ACTIVITY =>
In your answer, print every record exactly as it is written.

SOURCE MATERIAL =>
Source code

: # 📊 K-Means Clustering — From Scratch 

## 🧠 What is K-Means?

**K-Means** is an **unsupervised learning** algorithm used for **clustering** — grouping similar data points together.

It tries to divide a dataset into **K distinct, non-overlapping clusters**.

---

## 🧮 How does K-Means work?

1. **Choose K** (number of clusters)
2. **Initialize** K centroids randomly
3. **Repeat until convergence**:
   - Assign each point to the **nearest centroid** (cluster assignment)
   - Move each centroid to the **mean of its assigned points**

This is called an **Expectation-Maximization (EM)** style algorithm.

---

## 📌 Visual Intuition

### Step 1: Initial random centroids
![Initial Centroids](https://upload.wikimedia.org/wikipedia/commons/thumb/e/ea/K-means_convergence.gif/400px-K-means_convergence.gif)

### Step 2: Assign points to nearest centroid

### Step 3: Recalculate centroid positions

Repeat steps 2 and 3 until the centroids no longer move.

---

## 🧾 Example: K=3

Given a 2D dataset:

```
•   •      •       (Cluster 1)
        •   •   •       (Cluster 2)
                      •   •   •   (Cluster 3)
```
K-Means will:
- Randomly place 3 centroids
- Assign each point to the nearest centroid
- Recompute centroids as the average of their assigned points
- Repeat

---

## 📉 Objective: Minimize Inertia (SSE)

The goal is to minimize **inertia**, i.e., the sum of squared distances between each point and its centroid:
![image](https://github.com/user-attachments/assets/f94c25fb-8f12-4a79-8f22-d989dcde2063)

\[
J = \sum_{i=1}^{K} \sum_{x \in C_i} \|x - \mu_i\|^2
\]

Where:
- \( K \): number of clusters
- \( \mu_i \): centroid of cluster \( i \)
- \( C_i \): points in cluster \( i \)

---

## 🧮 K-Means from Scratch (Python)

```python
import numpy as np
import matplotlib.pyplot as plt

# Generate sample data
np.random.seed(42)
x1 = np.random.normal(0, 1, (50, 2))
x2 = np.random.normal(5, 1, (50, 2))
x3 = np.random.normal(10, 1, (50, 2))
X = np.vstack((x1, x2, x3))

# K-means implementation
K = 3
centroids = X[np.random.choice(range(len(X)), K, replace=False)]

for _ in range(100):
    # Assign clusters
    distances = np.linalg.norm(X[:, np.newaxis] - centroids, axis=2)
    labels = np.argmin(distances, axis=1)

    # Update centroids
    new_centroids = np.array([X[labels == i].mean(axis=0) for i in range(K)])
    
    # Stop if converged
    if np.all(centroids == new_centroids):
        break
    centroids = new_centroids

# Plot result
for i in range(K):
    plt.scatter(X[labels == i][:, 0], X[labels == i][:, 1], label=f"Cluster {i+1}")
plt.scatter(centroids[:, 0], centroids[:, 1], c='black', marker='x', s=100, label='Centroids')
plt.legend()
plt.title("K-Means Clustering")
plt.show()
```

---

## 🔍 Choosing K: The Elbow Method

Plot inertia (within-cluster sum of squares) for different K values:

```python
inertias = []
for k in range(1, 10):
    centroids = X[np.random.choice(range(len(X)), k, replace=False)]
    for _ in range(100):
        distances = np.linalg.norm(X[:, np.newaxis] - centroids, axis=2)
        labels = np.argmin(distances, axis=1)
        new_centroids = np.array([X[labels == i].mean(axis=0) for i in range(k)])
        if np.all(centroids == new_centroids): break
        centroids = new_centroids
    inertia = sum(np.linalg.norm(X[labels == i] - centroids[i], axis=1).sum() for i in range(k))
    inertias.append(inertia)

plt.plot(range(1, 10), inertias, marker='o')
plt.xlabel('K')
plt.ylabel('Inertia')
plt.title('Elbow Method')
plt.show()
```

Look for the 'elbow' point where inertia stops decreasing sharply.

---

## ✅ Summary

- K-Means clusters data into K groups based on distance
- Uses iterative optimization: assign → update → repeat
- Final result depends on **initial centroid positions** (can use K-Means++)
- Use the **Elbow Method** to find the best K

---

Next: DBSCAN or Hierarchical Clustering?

WRITTEN REPLY =>
Source code

: # 📊 K-Means Clustering — From Scratch 

## 🧠 What is K-Means?

**K-Means** is an **unsupervised learning** algorithm used for **clustering** — grouping similar data points together.

It tries to divide a dataset into **K distinct, non-overlapping clusters**.

---

## 🧮 How does K-Means work?

1. **Choose K** (number of clusters)
2. **Initialize** K centroids randomly
3. **Repeat until convergence**:
   - Assign each point to the **nearest centroid** (cluster assignment)
   - Move each centroid to the **mean of its assigned points**

This is called an **Expectation-Maximization (EM)** style algorithm.

---

## 📌 Visual Intuition

### Step 1: Initial random centroids
![Initial Centroids](https://upload.wikimedia.org/wikipedia/commons/thumb/e/ea/K-means_convergence.gif/400px-K-means_convergence.gif)

### Step 2: Assign points to nearest centroid

### Step 3: Recalculate centroid positions

Repeat steps 2 and 3 until the centroids no longer move.

---

## 🧾 Example: K=3

Given a 2D dataset:

```
•   •      •       (Cluster 1)
        •   •   •       (Cluster 2)
                      •   •   •   (Cluster 3)
```
K-Means will:
- Randomly place 3 centroids
- Assign each point to the nearest centroid
- Recompute centroids as the average of their assigned points
- Repeat

---

## 📉 Objective: Minimize Inertia (SSE)

The goal is to minimize **inertia**, i.e., the sum of squared distances between each point and its centroid:
![image](https://github.com/user-attachments/assets/f94c25fb-8f12-4a79-8f22-d989dcde2063)

\[
J = \sum_{i=1}^{K} \sum_{x \in C_i} \|x - \mu_i\|^2
\]

Where:
- \( K \): number of clusters
- \( \mu_i \): centroid of cluster \( i \)
- \( C_i \): points in cluster \( i \)

---

## 🧮 K-Means from Scratch (Python)

```python
import numpy as np
import matplotlib.pyplot as plt

# Generate sample data
np.random.seed(42)
x1 = np.random.normal(0, 1, (50, 2))
x2 = np.random.normal(5, 1, (50, 2))
x3 = np.random.normal(10, 1, (50, 2))
X = np.vstack((x1, x2, x3))

# K-means implementation
K = 3
centroids = X[np.random.choice(range(len(X)), K, replace=False)]

for _ in range(100):
    # Assign clusters
    distances = np.linalg.norm(X[:, np.newaxis] - centroids, axis=2)
    labels = np.argmin(distances, axis=1)

    # Update centroids
    new_centroids = np.array([X[labels == i].mean(axis=0) for i in range(K)])
    
    # Stop if converged
    if np.all(centroids == new_centroids):
        break
    centroids = new_centroids

# Plot result
for i in range(K):
    plt.scatter(X[labels == i][:, 0], X[labels == i][:, 1], label=f"Cluster {i+1}")
plt.scatter(centroids[:, 0], centroids[:, 1], c='black', marker='x', s=100, label='Centroids')
plt.legend()
plt.title("K-Means Clustering")
plt.show()
```

---

## 🔍 Choosing K: The Elbow Method

Plot inertia (within-cluster sum of squares) for different K values:

```python
inertias = []
for k in range(1, 10):
    centroids = X[np.random.choice(range(len(X)), k, replace=False)]
    for _ in range(100):
        distances = np.linalg.norm(X[:, np.newaxis] - centroids, axis=2)
        labels = np.argmin(distances, axis=1)
        new_centroids = np.array([X[labels == i].mean(axis=0) for i in range(k)])
        if np.all(centroids == new_centroids): break
        centroids = new_centroids
    inertia = sum(np.linalg.norm(X[labels == i] - centroids[i], axis=1).sum() for i in range(k))
    inertias.append(inertia)

plt.plot(range(1, 10), inertias, marker='o')
plt.xlabel('K')
plt.ylabel('Inertia')
plt.title('Elbow Method')
plt.show()
```

Look for the 'elbow' point where inertia stops decreasing sharply.

---

## ✅ Summary

- K-Means clusters data into K groups based on distance
- Uses iterative optimization: assign → update → repeat
- Final result depends on **initial centroid positions** (can use K-Means++)
- Use the **Elbow Method** to find the best K

---

Next: DBSCAN or Hierarchical Clustering?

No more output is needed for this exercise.